▸ **SUPPLIED ENTRIES**:
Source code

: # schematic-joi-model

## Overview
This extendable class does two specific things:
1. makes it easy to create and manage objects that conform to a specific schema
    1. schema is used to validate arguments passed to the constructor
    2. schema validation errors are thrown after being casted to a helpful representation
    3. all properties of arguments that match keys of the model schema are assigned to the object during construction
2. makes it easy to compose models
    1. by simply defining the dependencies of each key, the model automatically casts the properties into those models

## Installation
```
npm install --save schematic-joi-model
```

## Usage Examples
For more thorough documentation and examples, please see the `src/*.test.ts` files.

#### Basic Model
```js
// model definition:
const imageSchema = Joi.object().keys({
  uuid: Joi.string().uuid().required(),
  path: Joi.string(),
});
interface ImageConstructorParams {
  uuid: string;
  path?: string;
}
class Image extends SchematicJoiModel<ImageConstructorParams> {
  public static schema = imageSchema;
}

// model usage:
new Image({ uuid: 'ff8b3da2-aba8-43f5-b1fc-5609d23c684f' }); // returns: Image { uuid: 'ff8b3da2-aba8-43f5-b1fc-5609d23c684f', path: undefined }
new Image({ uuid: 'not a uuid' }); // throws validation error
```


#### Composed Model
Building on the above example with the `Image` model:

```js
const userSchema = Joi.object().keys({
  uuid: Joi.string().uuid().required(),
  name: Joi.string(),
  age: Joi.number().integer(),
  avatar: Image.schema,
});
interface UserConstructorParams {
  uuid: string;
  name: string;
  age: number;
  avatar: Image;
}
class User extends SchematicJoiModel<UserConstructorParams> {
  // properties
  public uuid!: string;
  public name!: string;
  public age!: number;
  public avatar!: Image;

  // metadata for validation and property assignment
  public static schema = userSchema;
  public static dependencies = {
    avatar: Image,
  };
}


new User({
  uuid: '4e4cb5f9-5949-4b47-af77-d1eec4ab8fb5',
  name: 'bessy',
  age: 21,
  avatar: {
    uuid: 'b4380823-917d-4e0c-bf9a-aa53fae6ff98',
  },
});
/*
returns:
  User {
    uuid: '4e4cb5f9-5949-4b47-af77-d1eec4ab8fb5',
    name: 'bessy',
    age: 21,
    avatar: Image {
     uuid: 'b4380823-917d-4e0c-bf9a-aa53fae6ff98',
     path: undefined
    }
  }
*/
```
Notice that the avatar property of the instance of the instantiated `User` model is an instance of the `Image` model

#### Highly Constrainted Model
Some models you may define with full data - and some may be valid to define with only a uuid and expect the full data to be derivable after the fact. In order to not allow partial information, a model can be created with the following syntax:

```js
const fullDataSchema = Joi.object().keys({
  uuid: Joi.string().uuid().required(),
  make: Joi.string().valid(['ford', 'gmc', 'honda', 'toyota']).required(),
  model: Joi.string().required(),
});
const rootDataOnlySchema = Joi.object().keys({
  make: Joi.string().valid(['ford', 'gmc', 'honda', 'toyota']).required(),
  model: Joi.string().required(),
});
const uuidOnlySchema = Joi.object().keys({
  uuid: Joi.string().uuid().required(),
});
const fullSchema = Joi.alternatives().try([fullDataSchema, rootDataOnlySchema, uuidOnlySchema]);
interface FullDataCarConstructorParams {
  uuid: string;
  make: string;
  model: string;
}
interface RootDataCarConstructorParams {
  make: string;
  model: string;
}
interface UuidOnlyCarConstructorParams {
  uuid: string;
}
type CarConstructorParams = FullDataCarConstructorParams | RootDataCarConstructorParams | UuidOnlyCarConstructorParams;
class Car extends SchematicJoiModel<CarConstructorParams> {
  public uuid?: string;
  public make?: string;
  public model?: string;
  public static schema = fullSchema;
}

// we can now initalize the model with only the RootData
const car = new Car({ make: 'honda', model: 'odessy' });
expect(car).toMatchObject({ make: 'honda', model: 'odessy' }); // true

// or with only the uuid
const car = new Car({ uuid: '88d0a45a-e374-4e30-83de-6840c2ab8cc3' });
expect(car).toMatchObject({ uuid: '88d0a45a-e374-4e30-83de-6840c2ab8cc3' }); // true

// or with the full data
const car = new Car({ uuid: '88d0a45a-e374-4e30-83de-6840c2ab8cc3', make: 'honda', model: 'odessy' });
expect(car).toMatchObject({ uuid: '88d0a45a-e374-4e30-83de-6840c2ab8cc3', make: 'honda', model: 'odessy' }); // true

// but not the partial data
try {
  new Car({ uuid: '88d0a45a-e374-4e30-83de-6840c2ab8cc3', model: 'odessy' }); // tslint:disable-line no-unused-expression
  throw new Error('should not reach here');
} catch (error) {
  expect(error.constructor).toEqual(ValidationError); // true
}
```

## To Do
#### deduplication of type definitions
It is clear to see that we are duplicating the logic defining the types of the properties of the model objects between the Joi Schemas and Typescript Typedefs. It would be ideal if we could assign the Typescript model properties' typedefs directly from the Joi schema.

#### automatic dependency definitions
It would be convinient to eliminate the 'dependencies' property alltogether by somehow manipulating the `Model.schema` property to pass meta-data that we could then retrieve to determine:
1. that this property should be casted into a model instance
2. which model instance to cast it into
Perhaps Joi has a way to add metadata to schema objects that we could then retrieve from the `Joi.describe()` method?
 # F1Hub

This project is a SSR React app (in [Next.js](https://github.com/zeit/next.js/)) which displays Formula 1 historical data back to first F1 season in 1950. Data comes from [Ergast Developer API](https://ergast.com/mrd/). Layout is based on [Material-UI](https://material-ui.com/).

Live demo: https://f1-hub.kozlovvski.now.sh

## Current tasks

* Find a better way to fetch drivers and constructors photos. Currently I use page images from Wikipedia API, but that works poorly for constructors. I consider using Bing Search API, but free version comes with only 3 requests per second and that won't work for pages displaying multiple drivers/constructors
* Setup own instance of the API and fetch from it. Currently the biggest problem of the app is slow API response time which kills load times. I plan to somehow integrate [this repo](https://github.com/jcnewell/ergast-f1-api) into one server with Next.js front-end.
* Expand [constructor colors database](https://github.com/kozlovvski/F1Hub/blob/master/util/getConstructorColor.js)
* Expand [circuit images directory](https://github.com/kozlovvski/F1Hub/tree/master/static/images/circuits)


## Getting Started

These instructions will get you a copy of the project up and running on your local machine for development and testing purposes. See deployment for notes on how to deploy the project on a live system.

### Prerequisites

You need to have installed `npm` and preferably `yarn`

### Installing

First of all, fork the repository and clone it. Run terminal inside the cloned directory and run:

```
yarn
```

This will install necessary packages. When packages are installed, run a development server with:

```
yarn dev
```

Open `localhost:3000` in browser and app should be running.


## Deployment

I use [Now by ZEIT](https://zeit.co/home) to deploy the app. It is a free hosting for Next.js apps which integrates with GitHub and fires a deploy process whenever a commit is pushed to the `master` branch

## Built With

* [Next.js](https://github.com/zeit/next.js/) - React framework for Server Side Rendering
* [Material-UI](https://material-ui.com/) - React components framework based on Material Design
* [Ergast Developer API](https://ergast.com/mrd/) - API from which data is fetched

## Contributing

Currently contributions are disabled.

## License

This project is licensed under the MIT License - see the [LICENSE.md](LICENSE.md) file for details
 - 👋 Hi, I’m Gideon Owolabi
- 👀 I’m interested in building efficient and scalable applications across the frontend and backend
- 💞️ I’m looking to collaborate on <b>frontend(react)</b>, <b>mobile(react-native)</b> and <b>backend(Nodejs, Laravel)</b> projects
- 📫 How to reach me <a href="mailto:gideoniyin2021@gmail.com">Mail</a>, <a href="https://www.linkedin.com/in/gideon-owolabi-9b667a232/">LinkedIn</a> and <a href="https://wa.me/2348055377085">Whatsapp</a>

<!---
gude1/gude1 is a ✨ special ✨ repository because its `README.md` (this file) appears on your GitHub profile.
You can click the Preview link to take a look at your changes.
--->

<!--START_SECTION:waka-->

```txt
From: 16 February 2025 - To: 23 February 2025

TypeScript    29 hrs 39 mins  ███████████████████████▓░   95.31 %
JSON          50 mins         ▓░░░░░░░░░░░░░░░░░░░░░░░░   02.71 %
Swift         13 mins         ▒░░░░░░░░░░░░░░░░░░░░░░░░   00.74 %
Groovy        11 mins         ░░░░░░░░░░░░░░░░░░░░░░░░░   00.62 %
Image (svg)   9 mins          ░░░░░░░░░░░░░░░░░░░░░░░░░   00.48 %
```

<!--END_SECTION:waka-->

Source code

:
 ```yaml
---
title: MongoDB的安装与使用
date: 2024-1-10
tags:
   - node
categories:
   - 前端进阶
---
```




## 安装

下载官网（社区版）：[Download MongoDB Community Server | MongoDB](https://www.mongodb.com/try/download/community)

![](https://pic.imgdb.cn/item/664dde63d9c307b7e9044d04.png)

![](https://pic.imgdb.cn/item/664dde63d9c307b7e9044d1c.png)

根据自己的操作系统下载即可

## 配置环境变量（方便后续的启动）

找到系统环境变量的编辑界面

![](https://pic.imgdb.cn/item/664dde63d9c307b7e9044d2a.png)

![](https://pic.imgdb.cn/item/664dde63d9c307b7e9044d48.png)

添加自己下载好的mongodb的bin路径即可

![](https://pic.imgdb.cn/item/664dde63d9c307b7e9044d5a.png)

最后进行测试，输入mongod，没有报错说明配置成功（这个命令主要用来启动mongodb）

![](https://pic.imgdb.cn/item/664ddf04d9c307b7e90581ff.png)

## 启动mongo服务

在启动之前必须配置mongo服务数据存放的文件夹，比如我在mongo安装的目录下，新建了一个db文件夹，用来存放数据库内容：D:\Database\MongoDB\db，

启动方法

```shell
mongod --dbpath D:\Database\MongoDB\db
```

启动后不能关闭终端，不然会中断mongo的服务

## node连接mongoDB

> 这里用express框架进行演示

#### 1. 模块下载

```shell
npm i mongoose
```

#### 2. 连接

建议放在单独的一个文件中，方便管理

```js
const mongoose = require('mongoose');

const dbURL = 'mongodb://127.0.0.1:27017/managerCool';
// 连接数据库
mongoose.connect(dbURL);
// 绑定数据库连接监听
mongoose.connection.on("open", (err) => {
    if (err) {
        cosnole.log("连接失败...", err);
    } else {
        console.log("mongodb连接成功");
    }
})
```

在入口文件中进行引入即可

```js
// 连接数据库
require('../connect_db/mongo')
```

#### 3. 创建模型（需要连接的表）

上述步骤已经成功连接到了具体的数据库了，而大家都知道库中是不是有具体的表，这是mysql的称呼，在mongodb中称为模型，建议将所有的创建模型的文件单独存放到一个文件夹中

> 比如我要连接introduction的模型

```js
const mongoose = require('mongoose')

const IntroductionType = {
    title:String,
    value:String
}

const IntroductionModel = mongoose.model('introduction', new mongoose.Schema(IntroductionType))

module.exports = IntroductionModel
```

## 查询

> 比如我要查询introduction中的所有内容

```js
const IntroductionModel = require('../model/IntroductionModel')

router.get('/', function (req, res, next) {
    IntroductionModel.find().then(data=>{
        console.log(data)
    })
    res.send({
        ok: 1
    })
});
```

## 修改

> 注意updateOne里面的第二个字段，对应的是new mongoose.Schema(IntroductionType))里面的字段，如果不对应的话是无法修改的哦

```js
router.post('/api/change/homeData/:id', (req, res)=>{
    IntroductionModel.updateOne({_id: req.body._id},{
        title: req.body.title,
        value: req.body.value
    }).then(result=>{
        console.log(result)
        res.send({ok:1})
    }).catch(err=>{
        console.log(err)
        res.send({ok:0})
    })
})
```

▸ **INSTRUCTIONS FOR THE TASK**: Could you transcribe the entries exactly, from the first line through the line containing "2. schema validation", and give nothing more?

▸ **SOLUTION BELOW**:
Source code

: # schematic-joi-model

## Overview
This extendable class does two specific things:
1. makes it easy to create and manage objects that conform to a specific schema
    1. schema is used to validate arguments passed to the constructor
    2. schema validation errors are thrown after being casted to a helpful representation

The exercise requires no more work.